Essa contradição revela, com precisão, a distância entre o Brasil que tributa e o Brasil que forma quem vai operar a tributação. E aqui voltamos ao ponto de partida (às epígrafes que abrem este texto).

Colbert nos ensinou, com brutal honestidade, que a arte da tributação consiste em depenar o ganso com o menor número possível de grasnidos. No Brasil, o sistema é tão caótico que o ganso não só grasna, como não entende sequer de onde vem a mão que o depena. E parte dessa desorientação nasce na graduação, pois formamos o operador jurídico sem que ele compreenda o sistema que sustenta financeiramente o Estado.
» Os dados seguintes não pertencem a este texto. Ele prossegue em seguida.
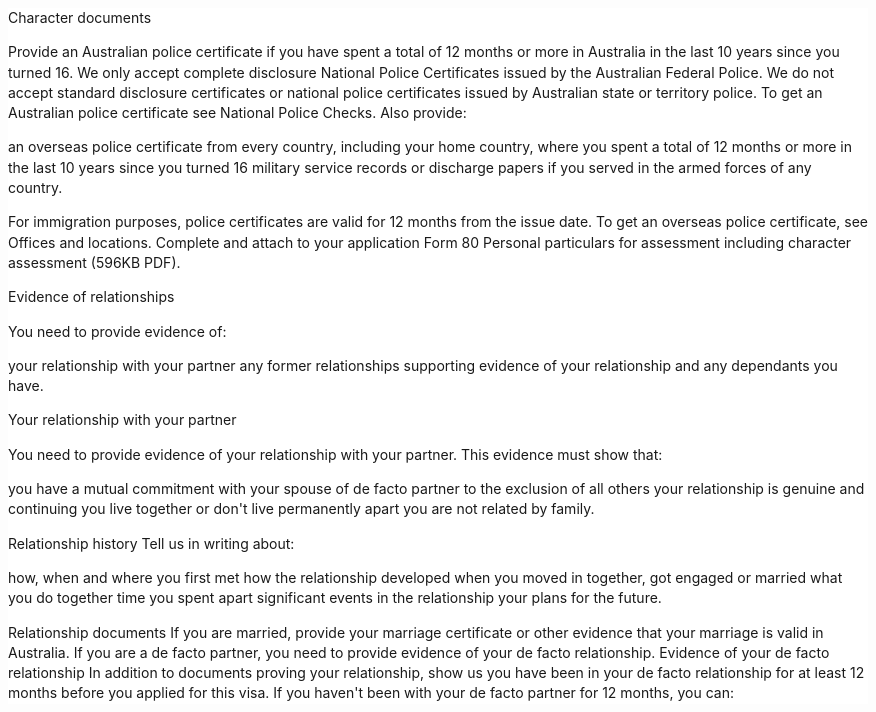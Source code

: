 





Character documents

Provide an Australian police certificate if you have spent a total of 12 months or more in Australia in the last 10 years since you turned 16.
We only accept complete disclosure National Police Certificates issued by the Australian Federal Police. We do not accept standard disclosure certificates or national police certificates issued by Australian state or territory police.
To get an Australian police certificate see National Police Checks.
Also provide:

an overseas police certificate from every country, including your home country, where you spent a total of 12 months or more in the last 10 years since you turned 16
military service records or discharge papers if you served in the armed forces of any country.

For immigration purposes, police certificates are valid for 12 months from the issue date.
To get an overseas police certificate, see Offices and locations.
Complete and attach to your application Form 80 Personal particulars for assessment including character assessment (596KB PDF).




Evidence of relationships

You need to provide evidence of:

your relationship with your partner
any former relationships
supporting evidence of your relationship and
any dependants you have.


Your relationship with your partner

You need to provide evidence of your relationship with your partner. This evidence must show that:

you have a mutual commitment with your spouse of de facto partner to the exclusion of all others
your relationship is genuine and continuing
you live together or don't live permanently apart
you are not related by family.

Relationship history
Tell us in writing about:

how, when and where you first met
how the relationship developed
when you moved in together, got engaged or married
what you do together
time you spent apart
significant events in the relationship
your plans for the future.

Relationship documents
If you are married, provide your marriage certificate or other evidence that your marriage is valid in Australia.
If you are a de facto partner, you need to provide evidence of your de facto relationship.
Evidence of your de facto relationship
In addition to documents proving your relationship, show us you have been in your de facto relationship for at least 12 months before you applied for this visa.
If you haven't been with your de facto partner for 12 months, you can:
Kant nos lembra que o homem não é nada além daquilo que a educação faz dele. Logo, se o ensino jurídico ignora o conteúdo da EC nº 132 (mais do que isso, ignora o próprio Direito Tributário como ciência estruturante), então o bacharel em Direito não será apenas um sujeito mal preparado. Será um operador descolado da realidade, incapaz de compreender ou transformar o mundo normativo em que atua.
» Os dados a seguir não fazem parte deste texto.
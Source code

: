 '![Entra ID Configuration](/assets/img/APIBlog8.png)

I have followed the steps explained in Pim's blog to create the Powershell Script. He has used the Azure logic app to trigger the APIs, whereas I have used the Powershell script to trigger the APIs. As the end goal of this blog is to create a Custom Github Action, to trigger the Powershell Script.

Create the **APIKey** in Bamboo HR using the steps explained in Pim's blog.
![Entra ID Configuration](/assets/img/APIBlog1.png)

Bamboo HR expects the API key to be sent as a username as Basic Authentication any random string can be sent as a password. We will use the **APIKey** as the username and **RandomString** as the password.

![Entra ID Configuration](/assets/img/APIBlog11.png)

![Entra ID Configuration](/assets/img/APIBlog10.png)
Por fim, Hannah Arendt nos recorda que educar é assumir responsabilidade pelo mundo. Diante das transformações constitucionais promovidas pela EC nº 132/2023, talvez seja o momento oportuno para que as diretrizes curriculares nacionais do curso de Direito sejam objeto de reflexão serena e colaborativa.

Sem prejuízo da autonomia universitária, parece legítimo ponderar se os parâmetros atuais de formação têm sido suficientes para preparar operadores jurídicos capazes de compreender e acompanhar as mudanças estruturais do sistema tributário. Trata-se, em última análise, de fortalecer a conexão entre ensino, realidade normativa e compromisso público, em benefício da própria democracia fiscal.

Do contrário, uma formação jurídica que silencia sobre o sistema em que vivemos forma bacharéis que também silenciam sobre o Estado, gerando um Estado sem operadores qualificados e vulnerável, confuso e, acima de tudo, injusto.

 


[1] MCKECHNIE, William Sharp. The State & the Individual: An Introduction to Political Science, with Special Reference to Socialistic and Individualistic Theories. Glasgow: James MacLehose and Sons, 1896. p. 77. Tradução Livre: A arte da tributação consiste em depenar o ganso de modo a obter a maior quantidade possível de penas com o menor número possível de grasnidos

[2] KANT, Immanuel. Sobre a Pedagogia. Tradução de Francisco Cock Fontanella. Piracicaba: Editora Unimep, 1996. p. 15.

[3] ARENDT, Hannah. Entre o passado e o futuro. São Paulo: Perspectiva, 1997. p. 247.

[4] FELCONT, Contabilidade Finanças e Auditoria. Gestão de tributos: Receita Para se Livrar do Manicômio Tributário Brasileiro. Disponível aqui.

[5] JORNAL DE BARRETOS. Brasil tem mais faculdades de Direito do que todos os países juntos. Disponível aqui.

[6] KELSEN, Hans. Teoria pura do direito. 8. ed. Tradução de João Baptista Machado. São Paulo: Martins Fontes, 1998. p. 217

[7] CONSULTOR JURÍDICO. 8ª Selo de Qualidade OAB: confira os cursos de Direito recomendados. Disponível aqui.

[8] Para uma visão uma pouco mais aprofundada de como surge uma Instituição de Ensino Superior, com possibilidade de abertura de curso em Direito e temas relacionados, ver LEMOS FONTES, Luís Fernando Rocha. Cursos de direito, modalidade EaD e sobrestamento do MEC. Disponível aqui.